The plan begins with proposed executive actions, including rejoining the Paris climate agreement on day one of an O’Rourke administration and moving quickly to raise efficiency standards for buildings, cars and appliances. Longer term executive actions include setting a net-zero emissions carbon budget for federal lands by 2030 and adding more national parks and monuments to protect land and seascapes.
The meat of the O’Rourke plan is a promise to send Congress, as his first piece of legislation, a bill that would mobilize $5 trillion over the next 10 years to upgrade infrastructure and spur innovation — including more than a trillion dollars in tax incentives to reduce emissions, and $250 billion dedicated directly to research and development.
O’Rourke proposes to mobilize this capital with a $1.5 trillion investment from “revenues generated by structural changes to the tax code that ensure corporations and the wealthiest among us pay their fair share and that we finally end the tens of billions of dollars of tax breaks currently given to fossil fuel companies,” according to his campaign’s release.
The O’Rourke plan also has an ambitious long range goal — in line with the Green New Deal, which O’Rourke supports — to guarantee the United States becomes a net-zero emissions country by 2050. The framework proposes to work with Congress to set a “legally enforceable standard” in the administration’s first 100 days, with a goal to be halfway to net-zero by 2030.
The plan’s fourth pillar focuses on fighting the most immediate impacts of climate change, in the form of severe weather.

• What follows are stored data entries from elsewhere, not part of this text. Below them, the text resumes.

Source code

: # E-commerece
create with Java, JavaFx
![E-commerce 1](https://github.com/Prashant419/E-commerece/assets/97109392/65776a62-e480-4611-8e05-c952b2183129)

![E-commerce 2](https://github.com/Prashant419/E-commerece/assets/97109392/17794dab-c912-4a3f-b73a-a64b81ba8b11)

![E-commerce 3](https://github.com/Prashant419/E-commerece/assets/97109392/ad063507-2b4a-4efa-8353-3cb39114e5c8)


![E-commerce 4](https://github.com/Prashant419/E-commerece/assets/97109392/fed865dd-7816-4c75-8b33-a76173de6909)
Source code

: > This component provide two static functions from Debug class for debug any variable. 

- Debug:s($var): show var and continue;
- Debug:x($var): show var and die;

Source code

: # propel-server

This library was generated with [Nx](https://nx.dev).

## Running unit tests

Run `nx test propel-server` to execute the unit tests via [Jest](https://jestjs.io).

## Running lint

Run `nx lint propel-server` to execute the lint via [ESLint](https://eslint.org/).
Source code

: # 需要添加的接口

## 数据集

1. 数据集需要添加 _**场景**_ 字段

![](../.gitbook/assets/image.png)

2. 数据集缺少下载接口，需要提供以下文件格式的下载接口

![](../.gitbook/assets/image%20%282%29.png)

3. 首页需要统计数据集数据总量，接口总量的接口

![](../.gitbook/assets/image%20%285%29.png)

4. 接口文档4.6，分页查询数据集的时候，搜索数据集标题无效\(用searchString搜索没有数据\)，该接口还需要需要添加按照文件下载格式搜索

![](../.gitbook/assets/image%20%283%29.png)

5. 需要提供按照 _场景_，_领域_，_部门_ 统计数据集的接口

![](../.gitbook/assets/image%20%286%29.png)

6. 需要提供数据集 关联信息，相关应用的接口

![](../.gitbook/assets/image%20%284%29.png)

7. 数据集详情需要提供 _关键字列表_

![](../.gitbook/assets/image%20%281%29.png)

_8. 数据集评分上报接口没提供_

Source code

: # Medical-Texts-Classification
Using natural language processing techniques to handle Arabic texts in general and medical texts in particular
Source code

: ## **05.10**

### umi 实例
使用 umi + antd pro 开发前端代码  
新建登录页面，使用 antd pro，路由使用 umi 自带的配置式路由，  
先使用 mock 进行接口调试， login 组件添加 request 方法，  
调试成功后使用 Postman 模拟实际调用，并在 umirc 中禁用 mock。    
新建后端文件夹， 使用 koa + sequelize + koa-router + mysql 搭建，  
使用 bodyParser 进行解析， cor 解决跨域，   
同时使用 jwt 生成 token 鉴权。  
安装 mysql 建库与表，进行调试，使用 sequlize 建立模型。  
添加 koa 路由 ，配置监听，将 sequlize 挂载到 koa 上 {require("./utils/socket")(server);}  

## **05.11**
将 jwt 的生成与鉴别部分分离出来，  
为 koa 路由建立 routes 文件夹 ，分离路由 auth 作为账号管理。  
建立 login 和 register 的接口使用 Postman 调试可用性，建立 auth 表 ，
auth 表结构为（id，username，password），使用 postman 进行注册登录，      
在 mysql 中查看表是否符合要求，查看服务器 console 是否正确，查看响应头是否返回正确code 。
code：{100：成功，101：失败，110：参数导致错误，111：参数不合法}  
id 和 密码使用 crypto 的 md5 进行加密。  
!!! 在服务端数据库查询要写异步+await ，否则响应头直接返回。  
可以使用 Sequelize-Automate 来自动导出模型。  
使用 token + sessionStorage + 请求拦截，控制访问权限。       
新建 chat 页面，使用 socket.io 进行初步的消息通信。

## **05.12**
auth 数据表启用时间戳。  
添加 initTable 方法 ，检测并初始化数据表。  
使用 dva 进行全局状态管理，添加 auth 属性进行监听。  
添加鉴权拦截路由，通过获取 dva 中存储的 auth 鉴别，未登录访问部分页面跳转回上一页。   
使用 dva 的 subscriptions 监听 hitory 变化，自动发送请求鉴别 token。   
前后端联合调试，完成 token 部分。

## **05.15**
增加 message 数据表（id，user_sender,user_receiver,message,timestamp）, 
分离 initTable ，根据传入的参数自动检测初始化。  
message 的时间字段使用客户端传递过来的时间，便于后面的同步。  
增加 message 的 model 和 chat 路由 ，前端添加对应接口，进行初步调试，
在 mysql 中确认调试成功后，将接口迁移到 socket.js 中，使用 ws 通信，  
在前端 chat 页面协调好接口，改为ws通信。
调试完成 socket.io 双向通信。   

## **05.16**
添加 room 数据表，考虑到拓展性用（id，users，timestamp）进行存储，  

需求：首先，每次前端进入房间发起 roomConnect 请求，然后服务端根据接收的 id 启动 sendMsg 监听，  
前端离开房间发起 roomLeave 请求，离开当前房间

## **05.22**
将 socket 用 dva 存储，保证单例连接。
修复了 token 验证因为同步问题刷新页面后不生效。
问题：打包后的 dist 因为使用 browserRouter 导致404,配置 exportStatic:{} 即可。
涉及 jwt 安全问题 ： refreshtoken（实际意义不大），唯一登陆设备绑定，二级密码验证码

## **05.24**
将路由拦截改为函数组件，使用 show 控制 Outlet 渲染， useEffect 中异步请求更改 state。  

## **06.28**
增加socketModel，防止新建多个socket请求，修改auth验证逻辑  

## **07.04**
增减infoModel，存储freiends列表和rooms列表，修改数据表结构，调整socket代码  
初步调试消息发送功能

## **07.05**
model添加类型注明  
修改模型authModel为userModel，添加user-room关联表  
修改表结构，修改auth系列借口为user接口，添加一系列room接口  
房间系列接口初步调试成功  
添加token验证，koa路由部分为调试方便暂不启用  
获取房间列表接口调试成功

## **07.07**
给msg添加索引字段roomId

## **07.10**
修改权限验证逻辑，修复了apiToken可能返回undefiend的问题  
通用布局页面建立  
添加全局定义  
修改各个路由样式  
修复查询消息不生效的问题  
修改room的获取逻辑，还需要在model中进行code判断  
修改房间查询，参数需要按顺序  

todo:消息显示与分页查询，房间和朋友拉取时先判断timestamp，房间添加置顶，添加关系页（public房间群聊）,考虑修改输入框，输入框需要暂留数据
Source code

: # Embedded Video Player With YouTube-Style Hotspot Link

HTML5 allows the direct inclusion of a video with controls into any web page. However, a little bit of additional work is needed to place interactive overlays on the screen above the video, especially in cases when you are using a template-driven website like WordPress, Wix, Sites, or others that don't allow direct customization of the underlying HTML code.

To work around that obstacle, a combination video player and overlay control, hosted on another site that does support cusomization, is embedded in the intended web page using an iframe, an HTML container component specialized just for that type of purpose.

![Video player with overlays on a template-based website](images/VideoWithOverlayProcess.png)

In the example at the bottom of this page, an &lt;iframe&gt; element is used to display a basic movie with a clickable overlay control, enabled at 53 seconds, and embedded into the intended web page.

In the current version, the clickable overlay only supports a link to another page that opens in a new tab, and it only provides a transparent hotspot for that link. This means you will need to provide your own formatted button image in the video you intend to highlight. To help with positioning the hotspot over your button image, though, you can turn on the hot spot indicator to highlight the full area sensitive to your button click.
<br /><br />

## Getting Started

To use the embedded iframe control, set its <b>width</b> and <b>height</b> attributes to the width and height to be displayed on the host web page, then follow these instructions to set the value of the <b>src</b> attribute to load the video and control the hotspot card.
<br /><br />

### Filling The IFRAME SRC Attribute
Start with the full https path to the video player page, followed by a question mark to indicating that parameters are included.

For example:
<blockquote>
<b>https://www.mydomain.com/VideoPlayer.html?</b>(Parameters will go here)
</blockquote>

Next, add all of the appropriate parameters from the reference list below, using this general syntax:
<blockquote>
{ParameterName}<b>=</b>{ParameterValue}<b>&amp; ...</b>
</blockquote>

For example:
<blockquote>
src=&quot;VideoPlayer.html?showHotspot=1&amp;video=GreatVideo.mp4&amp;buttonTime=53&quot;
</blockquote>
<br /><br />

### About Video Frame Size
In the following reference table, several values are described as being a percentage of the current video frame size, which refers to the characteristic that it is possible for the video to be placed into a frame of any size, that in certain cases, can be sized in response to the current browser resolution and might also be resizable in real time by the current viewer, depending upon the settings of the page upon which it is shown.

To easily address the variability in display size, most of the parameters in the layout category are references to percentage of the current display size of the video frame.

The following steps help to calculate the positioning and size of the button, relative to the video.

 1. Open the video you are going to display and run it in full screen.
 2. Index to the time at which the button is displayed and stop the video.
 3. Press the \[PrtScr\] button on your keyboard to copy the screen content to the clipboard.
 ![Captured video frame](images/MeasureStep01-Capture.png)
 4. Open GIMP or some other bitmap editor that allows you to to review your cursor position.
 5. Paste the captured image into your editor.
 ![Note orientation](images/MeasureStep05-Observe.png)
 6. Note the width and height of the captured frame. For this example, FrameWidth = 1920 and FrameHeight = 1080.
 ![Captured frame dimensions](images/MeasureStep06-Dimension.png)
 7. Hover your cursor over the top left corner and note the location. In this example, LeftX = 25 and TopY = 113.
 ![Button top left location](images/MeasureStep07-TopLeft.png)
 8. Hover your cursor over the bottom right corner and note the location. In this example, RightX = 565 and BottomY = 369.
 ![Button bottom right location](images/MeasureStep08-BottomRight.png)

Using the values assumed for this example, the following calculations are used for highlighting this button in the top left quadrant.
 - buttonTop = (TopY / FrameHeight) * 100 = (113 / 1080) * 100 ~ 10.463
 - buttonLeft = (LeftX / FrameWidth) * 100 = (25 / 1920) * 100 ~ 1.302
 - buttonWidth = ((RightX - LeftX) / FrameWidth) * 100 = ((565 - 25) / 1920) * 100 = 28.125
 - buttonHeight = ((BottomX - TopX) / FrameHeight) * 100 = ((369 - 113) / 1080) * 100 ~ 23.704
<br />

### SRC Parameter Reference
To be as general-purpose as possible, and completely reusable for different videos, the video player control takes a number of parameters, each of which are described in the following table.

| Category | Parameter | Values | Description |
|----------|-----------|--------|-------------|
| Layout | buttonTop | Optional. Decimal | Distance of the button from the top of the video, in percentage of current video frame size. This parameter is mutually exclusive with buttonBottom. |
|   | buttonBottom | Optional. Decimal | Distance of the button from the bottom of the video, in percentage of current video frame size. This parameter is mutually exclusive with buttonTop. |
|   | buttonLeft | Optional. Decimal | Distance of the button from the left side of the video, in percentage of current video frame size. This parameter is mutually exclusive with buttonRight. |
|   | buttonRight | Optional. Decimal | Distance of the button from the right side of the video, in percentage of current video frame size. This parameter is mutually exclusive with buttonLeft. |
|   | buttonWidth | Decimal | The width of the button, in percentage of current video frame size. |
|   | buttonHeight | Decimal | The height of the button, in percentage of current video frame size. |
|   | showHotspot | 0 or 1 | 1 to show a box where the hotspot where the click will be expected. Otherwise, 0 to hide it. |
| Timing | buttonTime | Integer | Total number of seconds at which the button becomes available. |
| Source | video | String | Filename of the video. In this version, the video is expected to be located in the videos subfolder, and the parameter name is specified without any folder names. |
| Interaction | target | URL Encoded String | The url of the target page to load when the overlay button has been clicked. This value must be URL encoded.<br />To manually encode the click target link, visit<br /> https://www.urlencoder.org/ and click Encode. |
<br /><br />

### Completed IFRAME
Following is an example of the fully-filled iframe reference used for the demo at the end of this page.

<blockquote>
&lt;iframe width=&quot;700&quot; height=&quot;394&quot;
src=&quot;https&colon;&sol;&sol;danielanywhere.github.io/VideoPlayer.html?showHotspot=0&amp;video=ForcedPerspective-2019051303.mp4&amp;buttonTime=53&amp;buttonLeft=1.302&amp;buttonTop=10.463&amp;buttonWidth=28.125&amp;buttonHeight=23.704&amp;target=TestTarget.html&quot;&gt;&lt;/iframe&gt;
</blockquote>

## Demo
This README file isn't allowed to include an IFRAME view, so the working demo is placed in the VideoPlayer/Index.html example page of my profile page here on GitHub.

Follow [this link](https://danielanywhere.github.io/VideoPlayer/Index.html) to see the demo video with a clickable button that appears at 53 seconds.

O’Rourke proposes to expand federal crop insurance programs, increase spending on pre-disaster mitigation grants, and develop legislation to make sure communities affected by disasters build back stronger after storms.
O’Rourke campaign spokesman Chris Evans said the plan was developed in concert with “impacted individuals and communities, academics, scientists, entrepreneurs, advocates and activists, and local, state, tribal and federal government leaders.”
Evans added that O’Rourke has learned first-hand about floods in Iowa, drought in Nevada, and the fight over offshore drilling in South Carolina — directly linking the plan’s development to O’Rourke’s early campaigning, which has included dozens of town-hall-style events in which climate change is a regular topic.